INFORMATION SHOWN =
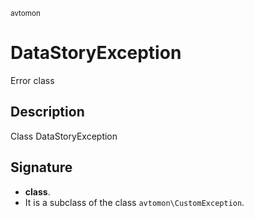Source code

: <small> avtomon </small>

DataStoryException
==================

Error class

Description
-----------

Class DataStoryException

Signature
---------

- **class**.
- It is a subclass of the class `avtomon\CustomException`.
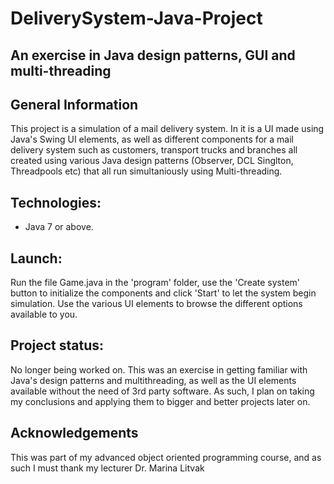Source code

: # DeliverySystem-Java-Project
## An exercise in Java design patterns, GUI and multi-threading

## General Information
This project is a simulation of a mail delivery system. In it is a UI made using Java's Swing UI elements, as well as different components for a mail delivery system such as
customers, transport trucks and branches all created using various Java design patterns (Observer, DCL Singlton, Threadpools etc) that all run simultaniously using Multi-threading.

## Technologies:
* Java 7 or above.

## Launch: 
Run the file Game.java in the 'program' folder, use the 'Create system' button to initialize the components and click 'Start' to let the system begin simulation.
Use the various UI elements to browse the different options available to you. 

## Project status: 
No longer being worked on. This was an exercise in getting familiar with Java's design patterns and multithreading, as well as the UI elements available without the need of 3rd
party software. As such, I plan on taking my conclusions and applying them to bigger and better projects later on.

## Acknowledgements
This was part of my advanced object oriented programming course, and as such I must thank my lecturer Dr. Marina Litvak
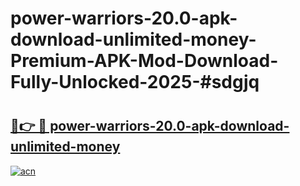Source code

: # power-warriors-20.0-apk-download-unlimited-money-Premium-APK-Mod-Download-Fully-Unlocked-2025-#sdgjq

# <h2><a href="https://bedroomkl.my?title=power-warriors-20.0-apk-download-unlimited-money&ref=1AP">🔗👉 🔴 power-warriors-20.0-apk-download-unlimited-money</a></h2>

[![acn](https://github.com/user-attachments/assets/0f9c940e-d8b0-45ae-aac7-cd30a18b3e1c)](https://bedroomkl.my?title=power-warriors-20.0-apk-download-unlimited-money&ref=1AP)


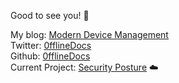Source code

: Good to see you! :mage:

My blog: [Modern Device Management](https://simonhakansson.com)  
Twitter: [0fflineDocs](https://twitter.com/0fflineDocs)   
Github: [0fflineDocs](https://github.com/0fflinedocs)       
Current Project: [Security Posture](https://github.com/0fflinedocs/Powershell/projects/1) :cloud:  
  
   
  
  
  
  
  


<!--
**0fflinedocs//0fflinedocs** is a ✨ _special_ ✨ repository because its `README.md` (this file) appears on your GitHub profile.
--!>
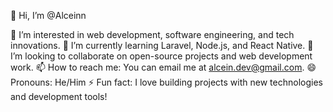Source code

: 👋 Hi, I’m @Alceinn

👀 I’m interested in web development, software engineering, and tech innovations.
🌱 I’m currently learning Laravel, Node.js, and React Native.
💞️ I’m looking to collaborate on open-source projects and web development work.
📫 How to reach me: You can email me at alcein.dev@gmail.com.
😄 Pronouns: He/Him
⚡ Fun fact: I love building projects with new technologies and development tools!
<!---
Alceinn/Alceinn is a ✨ special ✨ repository because its `README.md` (this file) appears on your GitHub profile.
You can click the Preview link to take a look at your changes.
--->
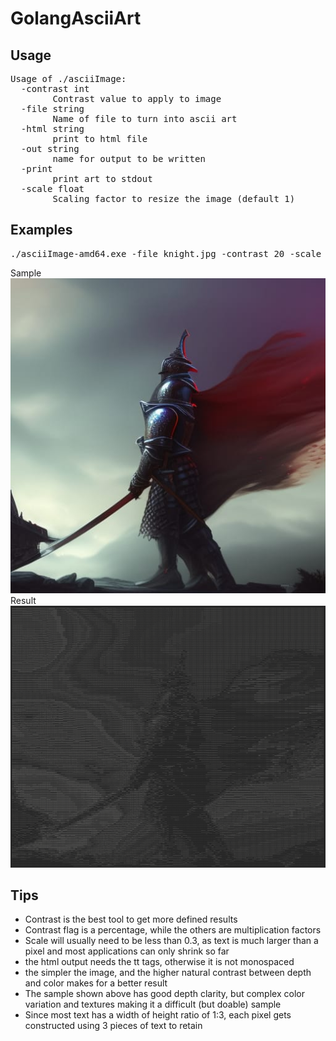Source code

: # GolangAsciiArt
## Usage

<pre>Usage of ./asciiImage:
  -contrast int
    	Contrast value to apply to image
  -file string
    	Name of file to turn into ascii art
  -html string
    	print to html file
  -out string
    	name for output to be written
  -print
    	print art to stdout
  -scale float
    	Scaling factor to resize the image (default 1)
</pre>

## Examples
<pre>./asciiImage-amd64.exe -file knight.jpg -contrast 20 -scale 0.3 -out knight.txt -html knight.html</pre>
Sample
![Knight Original](samples/knight.jpg)
Result
![Knight Result](samples/knight_result.png)

## Tips
- Contrast is the best tool to get more defined results
- Contrast flag is a percentage, while the others are multiplication factors
- Scale will usually need to be less than 0.3, as text is much larger than a pixel and most applications can only shrink so far
- the html output needs the tt tags, otherwise it is not monospaced
- the simpler the image, and the higher natural contrast between depth and color makes for a better result
- The sample shown above has good depth clarity, but complex color variation and textures making it a difficult (but doable) sample
- Since most text has a width of height ratio of 1:3, each pixel gets constructed using 3 pieces of text to retain  
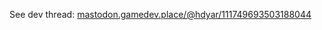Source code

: See dev thread: [mastodon.gamedev.place/@hdyar/111749693503188044](mastodon.gamedev.place/@hdyar/111749693503188044) 
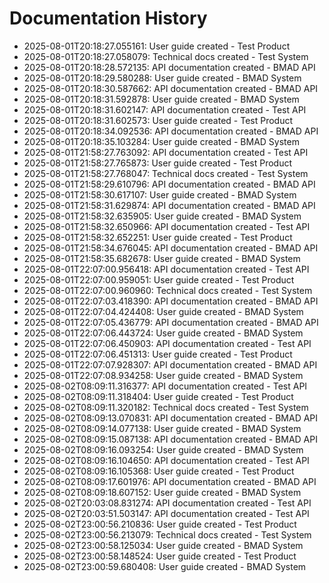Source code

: # Documentation History

- 2025-08-01T20:18:27.055161: User guide created - Test Product
- 2025-08-01T20:18:27.058079: Technical docs created - Test System
- 2025-08-01T20:18:28.572135: API documentation created - BMAD API
- 2025-08-01T20:18:29.580288: User guide created - BMAD System
- 2025-08-01T20:18:30.587662: API documentation created - BMAD API
- 2025-08-01T20:18:31.592878: User guide created - BMAD System
- 2025-08-01T20:18:31.602147: API documentation created - Test API
- 2025-08-01T20:18:31.602573: User guide created - Test Product
- 2025-08-01T20:18:34.092536: API documentation created - BMAD API
- 2025-08-01T20:18:35.103284: User guide created - BMAD System
- 2025-08-01T21:58:27.763092: API documentation created - Test API
- 2025-08-01T21:58:27.765873: User guide created - Test Product
- 2025-08-01T21:58:27.768047: Technical docs created - Test System
- 2025-08-01T21:58:29.610796: API documentation created - BMAD API
- 2025-08-01T21:58:30.617107: User guide created - BMAD System
- 2025-08-01T21:58:31.629874: API documentation created - BMAD API
- 2025-08-01T21:58:32.635905: User guide created - BMAD System
- 2025-08-01T21:58:32.650966: API documentation created - Test API
- 2025-08-01T21:58:32.652251: User guide created - Test Product
- 2025-08-01T21:58:34.676045: API documentation created - BMAD API
- 2025-08-01T21:58:35.682678: User guide created - BMAD System
- 2025-08-01T22:07:00.956418: API documentation created - Test API
- 2025-08-01T22:07:00.959051: User guide created - Test Product
- 2025-08-01T22:07:00.960960: Technical docs created - Test System
- 2025-08-01T22:07:03.418390: API documentation created - BMAD API
- 2025-08-01T22:07:04.424408: User guide created - BMAD System
- 2025-08-01T22:07:05.436779: API documentation created - BMAD API
- 2025-08-01T22:07:06.443724: User guide created - BMAD System
- 2025-08-01T22:07:06.450903: API documentation created - Test API
- 2025-08-01T22:07:06.451313: User guide created - Test Product
- 2025-08-01T22:07:07.928307: API documentation created - BMAD API
- 2025-08-01T22:07:08.934258: User guide created - BMAD System
- 2025-08-02T08:09:11.316377: API documentation created - Test API
- 2025-08-02T08:09:11.318404: User guide created - Test Product
- 2025-08-02T08:09:11.320182: Technical docs created - Test System
- 2025-08-02T08:09:13.070831: API documentation created - BMAD API
- 2025-08-02T08:09:14.077138: User guide created - BMAD System
- 2025-08-02T08:09:15.087138: API documentation created - BMAD API
- 2025-08-02T08:09:16.093254: User guide created - BMAD System
- 2025-08-02T08:09:16.104650: API documentation created - Test API
- 2025-08-02T08:09:16.105368: User guide created - Test Product
- 2025-08-02T08:09:17.601976: API documentation created - BMAD API
- 2025-08-02T08:09:18.607152: User guide created - BMAD System
- 2025-08-02T20:03:08.831274: API documentation created - Test API
- 2025-08-02T20:03:51.503147: API documentation created - Test API
- 2025-08-02T23:00:56.210836: User guide created - Test Product
- 2025-08-02T23:00:56.213079: Technical docs created - Test System
- 2025-08-02T23:00:58.125034: User guide created - BMAD System
- 2025-08-02T23:00:58.148524: User guide created - Test Product
- 2025-08-02T23:00:59.680408: User guide created - BMAD System
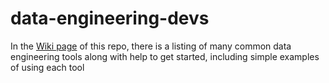 # data-engineering-devs

In the [Wiki page](https://github.com/InsightDataScience/data-engineering-devs/wiki) of this repo, there is a listing of many common data engineering tools along with help to get started, including simple examples of using each tool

TRY IT = Repeat the data exactly, without the pictures.

SOLUTION TO THIS PROBLEM =
Source code

: <small> avtomon </small>

DataStoryException
==================

Error class

Description
-----------

Class DataStoryException

Signature
---------

- **class**.
- It is a subclass of the class `avtomon\CustomException`.
Source code

: # DeliverySystem-Java-Project
## An exercise in Java design patterns, GUI and multi-threading

## General Information
This project is a simulation of a mail delivery system. In it is a UI made using Java's Swing UI elements, as well as different components for a mail delivery system such as
customers, transport trucks and branches all created using various Java design patterns (Observer, DCL Singlton, Threadpools etc) that all run simultaniously using Multi-threading.

## Technologies:
* Java 7 or above.

## Launch: 
Run the file Game.java in the 'program' folder, use the 'Create system' button to initialize the components and click 'Start' to let the system begin simulation.
Use the various UI elements to browse the different options available to you. 

## Project status: 
No longer being worked on. This was an exercise in getting familiar with Java's design patterns and multithreading, as well as the UI elements available without the need of 3rd
party software. As such, I plan on taking my conclusions and applying them to bigger and better projects later on.

## Acknowledgements
This was part of my advanced object oriented programming course, and as such I must thank my lecturer Dr. Marina Litvak
Source code

: # power-warriors-20.0-apk-download-unlimited-money-Premium-APK-Mod-Download-Fully-Unlocked-2025-#sdgjq

# <h2><a href="https://bedroomkl.my?title=power-warriors-20.0-apk-download-unlimited-money&ref=1AP">🔗👉 🔴 power-warriors-20.0-apk-download-unlimited-money</a></h2>

[![acn](https://github.com/user-attachments/assets/0f9c940e-d8b0-45ae-aac7-cd30a18b3e1c)](https://bedroomkl.my?title=power-warriors-20.0-apk-download-unlimited-money&ref=1AP)


Source code

: Good to see you! :mage:

My blog: [Modern Device Management](https://simonhakansson.com)  
Twitter: [0fflineDocs](https://twitter.com/0fflineDocs)   
Github: [0fflineDocs](https://github.com/0fflinedocs)       
Current Project: [Security Posture](https://github.com/0fflinedocs/Powershell/projects/1) :cloud:  
  
   
  
  
  
  
  


<!--
**0fflinedocs//0fflinedocs** is a ✨ _special_ ✨ repository because its `README.md` (this file) appears on your GitHub profile.
--!>
Source code

: 👋 Hi, I’m @Alceinn

👀 I’m interested in web development, software engineering, and tech innovations.
🌱 I’m currently learning Laravel, Node.js, and React Native.
💞️ I’m looking to collaborate on open-source projects and web development work.
📫 How to reach me: You can email me at alcein.dev@gmail.com.
😄 Pronouns: He/Him
⚡ Fun fact: I love building projects with new technologies and development tools!
<!---
Alceinn/Alceinn is a ✨ special ✨ repository because its `README.md` (this file) appears on your GitHub profile.
You can click the Preview link to take a look at your changes.
--->
Source code

: # GolangAsciiArt
## Usage

<pre>Usage of ./asciiImage:
  -contrast int
    	Contrast value to apply to image
  -file string
    	Name of file to turn into ascii art
  -html string
    	print to html file
  -out string
    	name for output to be written
  -print
    	print art to stdout
  -scale float
    	Scaling factor to resize the image (default 1)
</pre>

## Examples
<pre>./asciiImage-amd64.exe -file knight.jpg -contrast 20 -scale 0.3 -out knight.txt -html knight.html</pre>
Sample
![Knight Original](samples/knight.jpg)
Result
![Knight Result](samples/knight_result.png)

## Tips
- Contrast is the best tool to get more defined results
- Contrast flag is a percentage, while the others are multiplication factors
- Scale will usually need to be less than 0.3, as text is much larger than a pixel and most applications can only shrink so far
- the html output needs the tt tags, otherwise it is not monospaced
- the simpler the image, and the higher natural contrast between depth and color makes for a better result
- The sample shown above has good depth clarity, but complex color variation and textures making it a difficult (but doable) sample
- Since most text has a width of height ratio of 1:3, each pixel gets constructed using 3 pieces of text to retain  
Source code

: See dev thread: [mastodon.gamedev.place/@hdyar/111749693503188044](mastodon.gamedev.place/@hdyar/111749693503188044) 
Source code

: # Documentation History

- 2025-08-01T20:18:27.055161: User guide created - Test Product
- 2025-08-01T20:18:27.058079: Technical docs created - Test System
- 2025-08-01T20:18:28.572135: API documentation created - BMAD API
- 2025-08-01T20:18:29.580288: User guide created - BMAD System
- 2025-08-01T20:18:30.587662: API documentation created - BMAD API
- 2025-08-01T20:18:31.592878: User guide created - BMAD System
- 2025-08-01T20:18:31.602147: API documentation created - Test API
- 2025-08-01T20:18:31.602573: User guide created - Test Product
- 2025-08-01T20:18:34.092536: API documentation created - BMAD API
- 2025-08-01T20:18:35.103284: User guide created - BMAD System
- 2025-08-01T21:58:27.763092: API documentation created - Test API
- 2025-08-01T21:58:27.765873: User guide created - Test Product
- 2025-08-01T21:58:27.768047: Technical docs created - Test System
- 2025-08-01T21:58:29.610796: API documentation created - BMAD API
- 2025-08-01T21:58:30.617107: User guide created - BMAD System
- 2025-08-01T21:58:31.629874: API documentation created - BMAD API
- 2025-08-01T21:58:32.635905: User guide created - BMAD System
- 2025-08-01T21:58:32.650966: API documentation created - Test API
- 2025-08-01T21:58:32.652251: User guide created - Test Product
- 2025-08-01T21:58:34.676045: API documentation created - BMAD API
- 2025-08-01T21:58:35.682678: User guide created - BMAD System
- 2025-08-01T22:07:00.956418: API documentation created - Test API
- 2025-08-01T22:07:00.959051: User guide created - Test Product
- 2025-08-01T22:07:00.960960: Technical docs created - Test System
- 2025-08-01T22:07:03.418390: API documentation created - BMAD API
- 2025-08-01T22:07:04.424408: User guide created - BMAD System
- 2025-08-01T22:07:05.436779: API documentation created - BMAD API
- 2025-08-01T22:07:06.443724: User guide created - BMAD System
- 2025-08-01T22:07:06.450903: API documentation created - Test API
- 2025-08-01T22:07:06.451313: User guide created - Test Product
- 2025-08-01T22:07:07.928307: API documentation created - BMAD API
- 2025-08-01T22:07:08.934258: User guide created - BMAD System
- 2025-08-02T08:09:11.316377: API documentation created - Test API
- 2025-08-02T08:09:11.318404: User guide created - Test Product
- 2025-08-02T08:09:11.320182: Technical docs created - Test System
- 2025-08-02T08:09:13.070831: API documentation created - BMAD API
- 2025-08-02T08:09:14.077138: User guide created - BMAD System
- 2025-08-02T08:09:15.087138: API documentation created - BMAD API
- 2025-08-02T08:09:16.093254: User guide created - BMAD System
- 2025-08-02T08:09:16.104650: API documentation created - Test API
- 2025-08-02T08:09:16.105368: User guide created - Test Product
- 2025-08-02T08:09:17.601976: API documentation created - BMAD API
- 2025-08-02T08:09:18.607152: User guide created - BMAD System
- 2025-08-02T20:03:08.831274: API documentation created - Test API
- 2025-08-02T20:03:51.503147: API documentation created - Test API
- 2025-08-02T23:00:56.210836: User guide created - Test Product
- 2025-08-02T23:00:56.213079: Technical docs created - Test System
- 2025-08-02T23:00:58.125034: User guide created - BMAD System
- 2025-08-02T23:00:58.148524: User guide created - Test Product
- 2025-08-02T23:00:59.680408: User guide created - BMAD System
 # data-engineering-devs

In the [Wiki page](https://github.com/InsightDataScience/data-engineering-devs/wiki) of this repo, there is a listing of many common data engineering tools along with help to get started, including simple examples of using each tool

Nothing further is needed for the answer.